→ Your instructions
Beginning at the line that contains "<http://www.youtube.com/v/vQt1PYDTouw&amp;hl=en&amp;fs=1>", reproduce the entries below exactly, ending with the line that contains "1. Completa la". Omit each picture.

→ Given information
· · ·

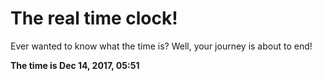 # The real time clock!

Ever wanted to know what the time is? Well, your journey is about to end!

**The time is Dec 14, 2017, 05:51**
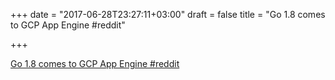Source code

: +++
date = "2017-06-28T23:27:11+03:00"
draft = false
title = "Go 1.8 comes to GCP App Engine  #reddit"

+++

<p><a href="https://t.co/R7H50bDZhK">Go 1.8 comes to GCP App Engine  #reddit</a></p>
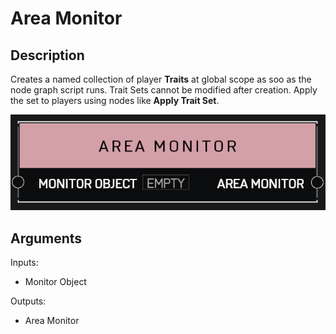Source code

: # Area Monitor

## Description

Creates a named collection of player **Traits** at global scope as soo as the node graph script runs. Trait Sets cannot be modified after creation. Apply the set to players using nodes like **Apply Trait Set**.

![Area Monitor](../../.gitbook/assets/images/scripting/variables-basic/area-monitor.png)

## Arguments

Inputs:

* Monitor Object

Outputs:

* Area Monitor
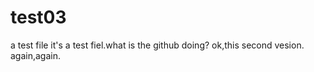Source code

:# test03
a test file
it's a test fiel.what is the github doing? 
ok,this second vesion.
again,again.
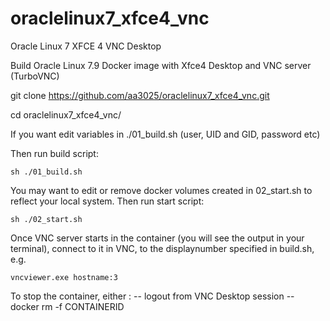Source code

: # oraclelinux7_xfce4_vnc
Oracle Linux 7 XFCE 4 VNC Desktop



Build Oracle Linux 7.9 Docker image with Xfce4 Desktop and VNC server (TurboVNC)

git clone https://github.com/aa3025/oraclelinux7_xfce4_vnc.git

cd oraclelinux7_xfce4_vnc/

If you want edit variables in ./01_build.sh (user, UID and GID, password etc)

Then run build script:

    sh ./01_build.sh

You may want to edit or remove docker volumes created in 02_start.sh to reflect your local system. Then run start script:

    sh ./02_start.sh

Once VNC server starts in the container (you will see the output in your terminal), connect to it in VNC, to the displaynumber specified in build.sh, e.g. 
  
    vncviewer.exe hostname:3
    
To stop the container, either : 
    -- logout from VNC Desktop session
    -- docker rm -f CONTAINERID
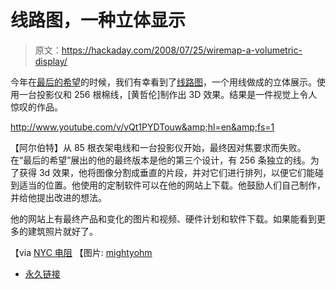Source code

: # 线路图，一种立体显示

> 原文：<https://hackaday.com/2008/07/25/wiremap-a-volumetric-display/>

今年在[最后的希望](http://www.mahalo.com/The_Last_HOPE_Conference)的时候，我们有幸看到了[线路图](http://wiremap.phedhex.com/overview.html)，一个用线做成的立体展示。使用一台投影仪和 256 根棉线，[黄哲伦]制作出 3D 效果。结果是一件视觉上令人惊叹的作品。

<http://www.youtube.com/v/vQt1PYDTouw&amp;hl=en&amp;fs=1>

  
【阿尔伯特】从 85 根衣架电线和一台投影仪开始，最终因对焦要求而失败。在“最后的希望”展出的他的最终版本是他的第三个设计，有 256 条独立的线。为了获得 3d 效果，他将图像分割成垂直的片段，并对它们进行排列，以便它们能碰到适当的位置。他使用的定制软件可以在他的网站上下载。他鼓励人们自己制作，并给他提出改进的想法。

他的网站上有最终产品和变化的图片和视频、硬件计划和软件下载。如果能看到更多的建筑照片就好了。

【via [NYC 电阻](http://www.nycresistor.com/2008/07/21/3d-wiremap/)
【图片: [mightyohm](http://www.flickr.com/photos/mightyohm/2683953315/in/pool-795440@N21)

*   [永久链接](http://wiremap.phedhex.com/overview.html)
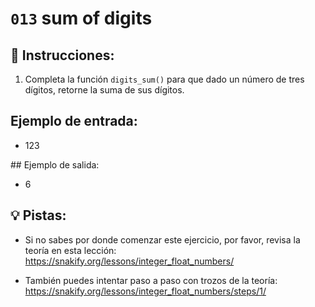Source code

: # `013` sum of digits

## 📝 Instrucciones:

1. Completa la función `digits_sum()` para que dado un número de tres dígitos, retorne la suma de sus dígitos.

## Ejemplo de entrada:
 
 + 123

## Ejemplo de salida:

+ 6

## 💡 Pistas:

+ Si no sabes por donde comenzar este ejercicio, por favor, revisa la teoría en esta lección: https://snakify.org/lessons/integer_float_numbers/

+ También puedes intentar paso a paso con trozos de la teoría: https://snakify.org/lessons/integer_float_numbers/steps/1/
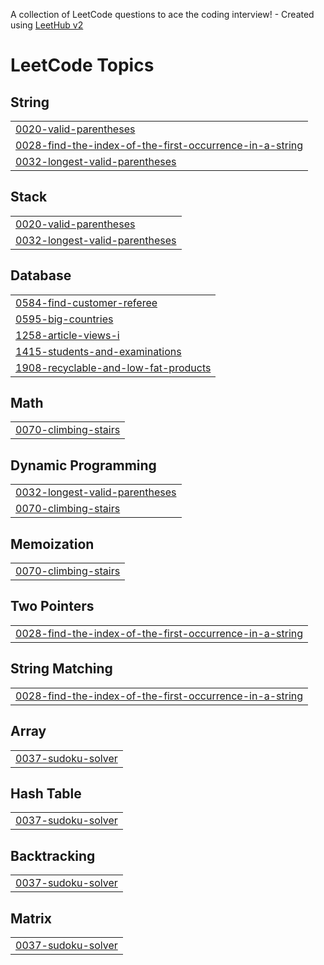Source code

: A collection of LeetCode questions to ace the coding interview! - Created using [LeetHub v2](https://github.com/arunbhardwaj/LeetHub-2.0)
<!---LeetCode Topics Start-->
# LeetCode Topics
## String
|  |
| ------- |
| [0020-valid-parentheses](https://github.com/Remanth8/leetcode/tree/master/0020-valid-parentheses) |
| [0028-find-the-index-of-the-first-occurrence-in-a-string](https://github.com/Remanth8/leetcode/tree/master/0028-find-the-index-of-the-first-occurrence-in-a-string) |
| [0032-longest-valid-parentheses](https://github.com/Remanth8/leetcode/tree/master/0032-longest-valid-parentheses) |
## Stack
|  |
| ------- |
| [0020-valid-parentheses](https://github.com/Remanth8/leetcode/tree/master/0020-valid-parentheses) |
| [0032-longest-valid-parentheses](https://github.com/Remanth8/leetcode/tree/master/0032-longest-valid-parentheses) |
## Database
|  |
| ------- |
| [0584-find-customer-referee](https://github.com/Remanth8/leetcode/tree/master/0584-find-customer-referee) |
| [0595-big-countries](https://github.com/Remanth8/leetcode/tree/master/0595-big-countries) |
| [1258-article-views-i](https://github.com/Remanth8/leetcode/tree/master/1258-article-views-i) |
| [1415-students-and-examinations](https://github.com/Remanth8/leetcode/tree/master/1415-students-and-examinations) |
| [1908-recyclable-and-low-fat-products](https://github.com/Remanth8/leetcode/tree/master/1908-recyclable-and-low-fat-products) |
## Math
|  |
| ------- |
| [0070-climbing-stairs](https://github.com/Remanth8/leetcode/tree/master/0070-climbing-stairs) |
## Dynamic Programming
|  |
| ------- |
| [0032-longest-valid-parentheses](https://github.com/Remanth8/leetcode/tree/master/0032-longest-valid-parentheses) |
| [0070-climbing-stairs](https://github.com/Remanth8/leetcode/tree/master/0070-climbing-stairs) |
## Memoization
|  |
| ------- |
| [0070-climbing-stairs](https://github.com/Remanth8/leetcode/tree/master/0070-climbing-stairs) |
## Two Pointers
|  |
| ------- |
| [0028-find-the-index-of-the-first-occurrence-in-a-string](https://github.com/Remanth8/leetcode/tree/master/0028-find-the-index-of-the-first-occurrence-in-a-string) |
## String Matching
|  |
| ------- |
| [0028-find-the-index-of-the-first-occurrence-in-a-string](https://github.com/Remanth8/leetcode/tree/master/0028-find-the-index-of-the-first-occurrence-in-a-string) |
## Array
|  |
| ------- |
| [0037-sudoku-solver](https://github.com/Remanth8/leetcode/tree/master/0037-sudoku-solver) |
## Hash Table
|  |
| ------- |
| [0037-sudoku-solver](https://github.com/Remanth8/leetcode/tree/master/0037-sudoku-solver) |
## Backtracking
|  |
| ------- |
| [0037-sudoku-solver](https://github.com/Remanth8/leetcode/tree/master/0037-sudoku-solver) |
## Matrix
|  |
| ------- |
| [0037-sudoku-solver](https://github.com/Remanth8/leetcode/tree/master/0037-sudoku-solver) |
<!---LeetCode Topics End-->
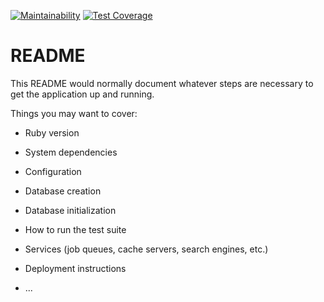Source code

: [![Maintainability](https://api.codeclimate.com/v1/badges/4a959f40283d91d9401c/maintainability)](https://codeclimate.com/github/diegobassan/teste_admin/maintainability)
[![Test Coverage](https://api.codeclimate.com/v1/badges/4a959f40283d91d9401c/test_coverage)](https://codeclimate.com/github/diegobassan/teste_admin/test_coverage)

# README

This README would normally document whatever steps are necessary to get the
application up and running.

Things you may want to cover:

* Ruby version

* System dependencies

* Configuration

* Database creation

* Database initialization

* How to run the test suite

* Services (job queues, cache servers, search engines, etc.)

* Deployment instructions

* ...
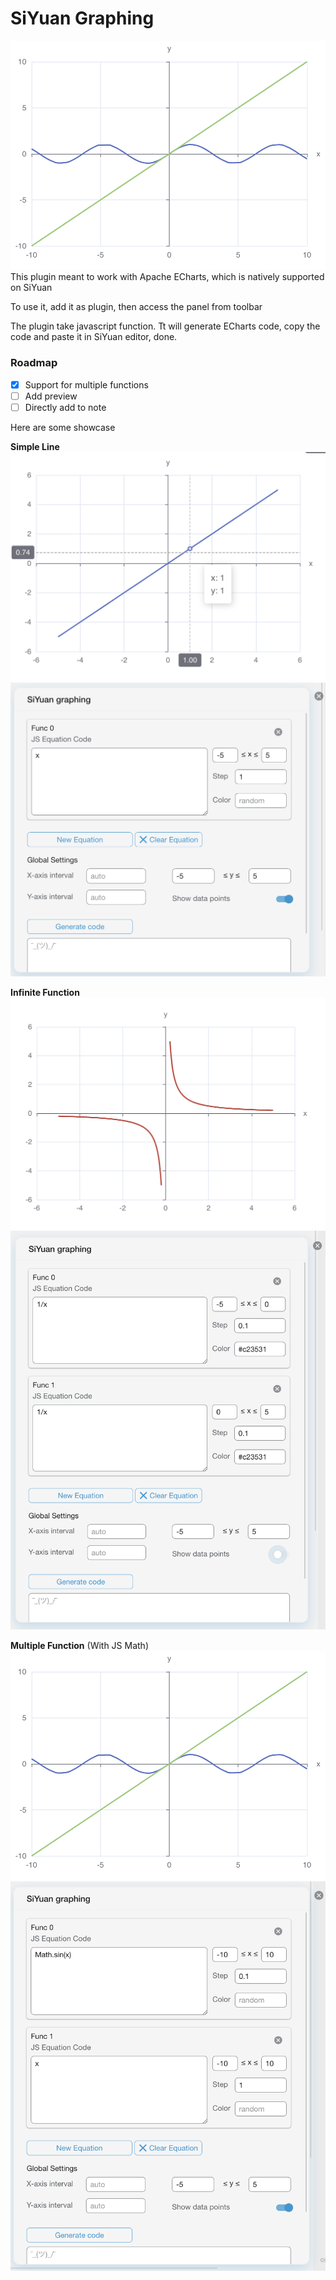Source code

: # SiYuan Graphing

![multiple](doc/en_us/multiple.png)
This plugin meant to work with Apache ECharts, which is natively supported on SiYuan

To use it, add it as plugin, then access the panel from toolbar

The plugin take javascript function. Tt will generate ECharts code, copy the code and paste it in SiYuan editor, done.

### Roadmap
- [x] Support for multiple functions
- [ ] Add preview
- [ ] Directly add to note

Here are some showcase

**Simple Line**
![simple line](doc/en_us/simple_line.png)
![simple line](doc/en_us/simple_line_settings.png)

**Infinite Function**
![infin](doc/en_us/infin.png)
![infin](doc/en_us/infin_settings.png)

**Multiple Function** (With JS Math)
![multiple](doc/en_us/multiple.png)
![multiple](doc/en_us/multiple_settings.png)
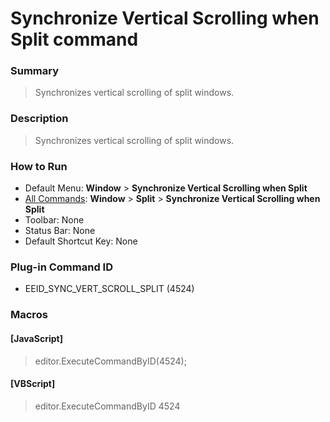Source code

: # Synchronize Vertical Scrolling when Split command

### Summary

> Synchronizes vertical scrolling of split windows.

### Description

> Synchronizes vertical scrolling of split windows.

### How to Run

- Default Menu: **Window** \> **Synchronize Vertical Scrolling when Split**
- [All Commands](../tools/all_commands): **Window** \> **Split** \> **Synchronize Vertical Scrolling when Split**
- Toolbar: None
- Status Bar: None
- Default Shortcut Key: None

### Plug-in Command ID

- EEID\_SYNC\_VERT\_SCROLL\_SPLIT (4524)

### Macros

#### \[JavaScript\]

> editor.ExecuteCommandByID(4524);

#### \[VBScript\]

> editor.ExecuteCommandByID 4524
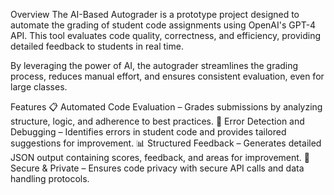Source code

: Overview
The AI-Based Autograder is a prototype project designed to automate the grading of student code assignments using OpenAI's GPT-4 API. This tool evaluates code quality, correctness, and efficiency, providing detailed feedback to students in real time.

By leveraging the power of AI, the autograder streamlines the grading process, reduces manual effort, and ensures consistent evaluation, even for large classes.

Features
📋 Automated Code Evaluation – Grades submissions by analyzing structure, logic, and adherence to best practices.
🐛 Error Detection and Debugging – Identifies errors in student code and provides tailored suggestions for improvement.
📊 Structured Feedback – Generates detailed JSON output containing scores, feedback, and areas for improvement.
🔐 Secure & Private – Ensures code privacy with secure API calls and data handling protocols.
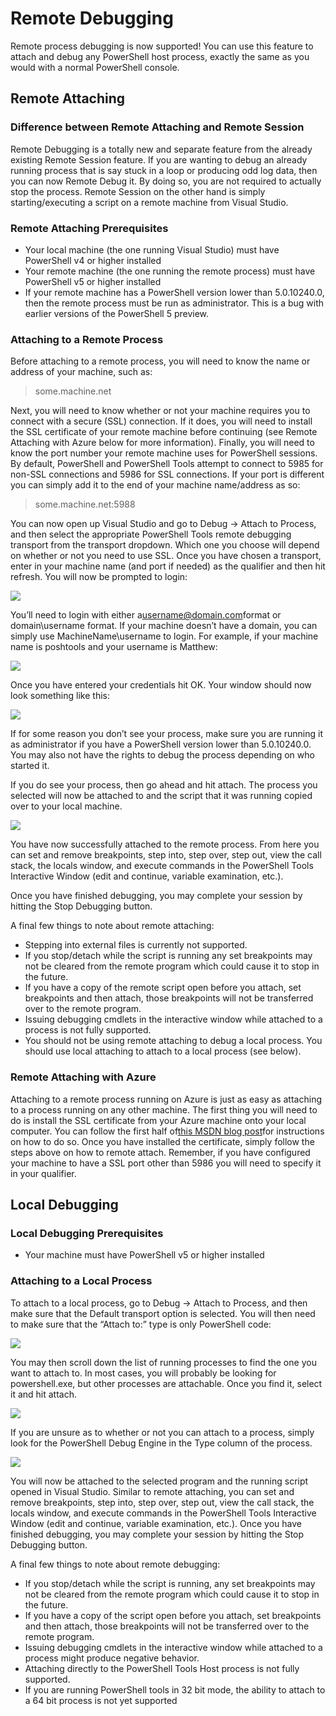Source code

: # Remote Debugging

Remote process debugging is now supported! You can use this feature to attach and debug any PowerShell host process, exactly the same as you would with a normal PowerShell console.

## Remote Attaching

### Difference between Remote Attaching and Remote Session

Remote Debugging is a totally new and separate feature from the already existing Remote Session feature. If you are wanting to debug an already running process that is say stuck in a loop or producing odd log data, then you can now Remote Debug it. By doing so, you are not required to actually stop the process. Remote Session on the other hand is simply starting/executing a script on a remote machine from Visual Studio.

### Remote Attaching Prerequisites

* Your local machine \(the one running Visual Studio\) must have PowerShell v4 or higher installed
* Your remote machine \(the one running the remote process\) must have PowerShell v5 or higher installed
* If your remote machine has a PowerShell version lower than 5.0.10240.0, then the remote process must be run as administrator. This is a bug with earlier versions of the PowerShell 5 preview.

### Attaching to a Remote Process

Before attaching to a remote process, you will need to know the name or address of your machine, such as:

> some.machine.net

Next, you will need to know whether or not your machine requires you to connect with a secure \(SSL\) connection. If it does, you will need to install the SSL certificate of your remote machine before continuing \(see Remote Attaching with Azure below for more information\). Finally, you will need to know the port number your remote machine uses for PowerShell sessions. By default, PowerShell and PowerShell Tools attempt to connect to 5985 for non-SSL connections and 5986 for SSL connections. If your port is different you can simply add it to the end of your machine name/address as so:

> some.machine.net:5988

You can now open up Visual Studio and go to Debug -&gt; Attach to Process, and then select the appropriate PowerShell Tools remote debugging transport from the transport dropdown. Which one you choose will depend on whether or not you need to use SSL. Once you have chosen a transport, enter in your machine name \(and port if needed\) as the qualifier and then hit refresh. You will now be prompted to login:

![](https://camo.githubusercontent.com/8c167068e8bd25878adff1b1244d16d208094e1f/687474703a2f2f692e696d6775722e636f6d2f476166493575692e706e67)

You’ll need to login with either a[username@domain.com](mailto:username@domain.com)format or domain\username format. If your machine doesn’t have a domain, you can simply use MachineName\username to login. For example, if your machine name is poshtools and your username is Matthew:

![](https://camo.githubusercontent.com/fae69c56104b3184758c93728352081ca5f29a25/687474703a2f2f692e696d6775722e636f6d2f38436b347438472e706e67)

Once you have entered your credentials hit OK. Your window should now look something like this:

![](https://camo.githubusercontent.com/11f299ef07de8817f48fd3d9631b19211de8d16b/687474703a2f2f692e696d6775722e636f6d2f4b6747767854422e706e67)

If for some reason you don’t see your process, make sure you are running it as administrator if you have a PowerShell version lower than 5.0.10240.0. You may also not have the rights to debug the process depending on who started it.

If you do see your process, then go ahead and hit attach. The process you selected will now be attached to and the script that it was running copied over to your local machine.

![](https://camo.githubusercontent.com/cf045c94657f589799a7dc700cb7f1bd12ebf532/687474703a2f2f692e696d6775722e636f6d2f784733764a47362e706e67)

You have now successfully attached to the remote process. From here you can set and remove breakpoints, step into, step over, step out, view the call stack, the locals window, and execute commands in the PowerShell Tools Interactive Window \(edit and continue, variable examination, etc.\).

Once you have finished debugging, you may complete your session by hitting the Stop Debugging button.

A final few things to note about remote attaching:

* Stepping into external files is currently not supported.
* If you stop/detach while the script is running any set breakpoints may not be cleared from the remote program which could cause it to stop in the future.
* If you have a copy of the remote script open before you attach, set breakpoints and then attach, those breakpoints will not be transferred over to the remote program.
* Issuing debugging cmdlets in the interactive window while attached to a process is not fully supported.
* You should not be using remote attaching to debug a local process. You should use local attaching to attach to a local process \(see below\).

### Remote Attaching with Azure

Attaching to a remote process running on Azure is just as easy as attaching to a process running on any other machine. The first thing you will need to do is install the SSL certificate from your Azure machine onto your local computer. You can follow the first half of[this MSDN blog post](http://blogs.msdn.com/b/sriharsha/archive/2013/10/26/remote-powershell-in-azure-iaas-virtual-machines.aspx)for instructions on how to do so. Once you have installed the certificate, simply follow the steps above on how to remote attach. Remember, if you have configured your machine to have a SSL port other than 5986 you will need to specify it in your qualifier.

## Local Debugging

### Local Debugging Prerequisites

* Your machine must have PowerShell v5 or higher installed

### Attaching to a Local Process

To attach to a local process, go to Debug -&gt; Attach to Process, and then make sure that the Default transport option is selected. You will then need to make sure that the “Attach to:” type is only PowerShell code:

![](https://camo.githubusercontent.com/d0343f6b1ae7c85f939d1fd3c4beea6d286d04ec/687474703a2f2f692e696d6775722e636f6d2f346758354c6d452e706e67)

You may then scroll down the list of running processes to find the one you want to attach to. In most cases, you will probably be looking for powershell.exe, but other processes are attachable. Once you find it, select it and hit attach.

![](https://camo.githubusercontent.com/b05959abb268589356db46687ac618184741d498/687474703a2f2f692e696d6775722e636f6d2f6b4b31373855552e706e67)

If you are unsure as to whether or not you can attach to a process, simply look for the PowerShell Debug Engine in the Type column of the process.

![](https://camo.githubusercontent.com/8c1ad2c36c60bc46cc2d8983016a2fa058437abc/687474703a2f2f692e696d6775722e636f6d2f4c76484e4132342e706e67)

You will now be attached to the selected program and the running script opened in Visual Studio. Similar to remote attaching, you can set and remove breakpoints, step into, step over, step out, view the call stack, the locals window, and execute commands in the PowerShell Tools Interactive Window \(edit and continue, variable examination, etc.\). Once you have finished debugging, you may complete your session by hitting the Stop Debugging button.

A final few things to note about remote debugging:

* If you stop/detach while the script is running, any set breakpoints may not be cleared from the remote program which could cause it to stop in the future.
* If you have a copy of the script open before you attach, set breakpoints and then attach, those breakpoints will not be transferred over to the remote program.
* Issuing debugging cmdlets in the interactive window while attached to a process might produce negative behavior.
* Attaching directly to the PowerShell Tools Host process is not fully supported.
* If you are running PowerShell tools in 32 bit mode, the ability to attach to a 64 bit process is not yet supported

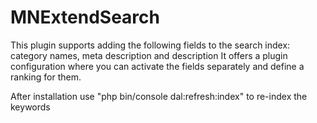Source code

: # MNExtendSearch

This plugin supports adding the following fields to the search index: category names, meta description and description
It offers a plugin configuration where you can activate the fields separately and define a ranking for them.


After installation use "php bin/console dal:refresh:index" to re-index the keywords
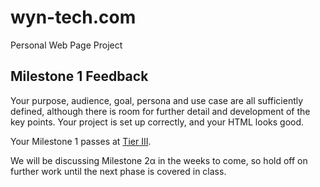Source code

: # wyn-tech.com
Personal Web Page Project

## Milestone 1 Feedback 
Your purpose, audience, goal, persona and use case are all sufficiently defined, although there is room for further detail and development of the key points. Your project is set up correctly, and your HTML looks good. 

Your Milestone 1 passes at [Tier III](https://bootcamp-coders.cnm.edu/projects/personal/rubric/).

We will be discussing Milestone 2&alpha; in the weeks to come, so hold off on further work until the next phase is covered in class.
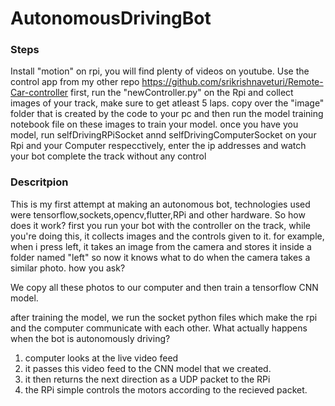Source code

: # AutonomousDrivingBot

<h3>Steps</h3>

Install "motion" on rpi, you will find plenty of videos on youtube.
Use the control app from my other repo https://github.com/srikrishnaveturi/Remote-Car-controller
first, run the "newController.py" on the Rpi and collect images of your track, make sure to get atleast 5 laps.
copy over the "image" folder that is created by the code to your pc and then run the model training notebook file on these images to train your model.
once you have you model, run selfDrivingRPiSocket annd selfDrivingComputerSocket on your Rpi and your Computer respecctively, enter the ip addresses and watch your bot complete the track without any control

<h3>Descritpion</h3>
This is my first attempt at making an autonomous bot, technologies used were tensorflow,sockets,opencv,flutter,RPi and other hardware.
So how does it work?
first you run your bot with the controller on the track, while you're doing this, it collects images and the controls given to it.
for example, when i press left, it takes an image from the camera and stores it inside a folder named "left" so now it knows what to do when the camera takes a similar photo. how you ask?

We copy all these photos to our computer and then train a tensorflow CNN model. 

after training the model, we run the socket python files which make the rpi and the computer communicate with each other.
What actually happens when the bot is autonomously driving?
1) computer looks at the live video feed
2) it passes this video feed to the CNN model that we created.
3) it then returns the next direction as a UDP packet to the RPi
4) the RPi simple controls the motors according to the recieved packet.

· · ·

→ Response box
<http://www.youtube.com/v/vQt1PYDTouw&amp;hl=en&amp;fs=1>

  
【阿尔伯特】从 85 根衣架电线和一台投影仪开始，最终因对焦要求而失败。在“最后的希望”展出的他的最终版本是他的第三个设计，有 256 条独立的线。为了获得 3d 效果，他将图像分割成垂直的片段，并对它们进行排列，以便它们能碰到适当的位置。他使用的定制软件可以在他的网站上下载。他鼓励人们自己制作，并给他提出改进的想法。

他的网站上有最终产品和变化的图片和视频、硬件计划和软件下载。如果能看到更多的建筑照片就好了。

【via [NYC 电阻](http://www.nycresistor.com/2008/07/21/3d-wiremap/)
【图片: [mightyohm](http://www.flickr.com/photos/mightyohm/2683953315/in/pool-795440@N21)

*   [永久链接](http://wiremap.phedhex.com/overview.html)
Source code

: # `013` sum of digits

## 📝 Instrucciones:

1. Completa la función `digits_sum()` para que dado un número de tres dígitos, retorne la suma de sus dígitos.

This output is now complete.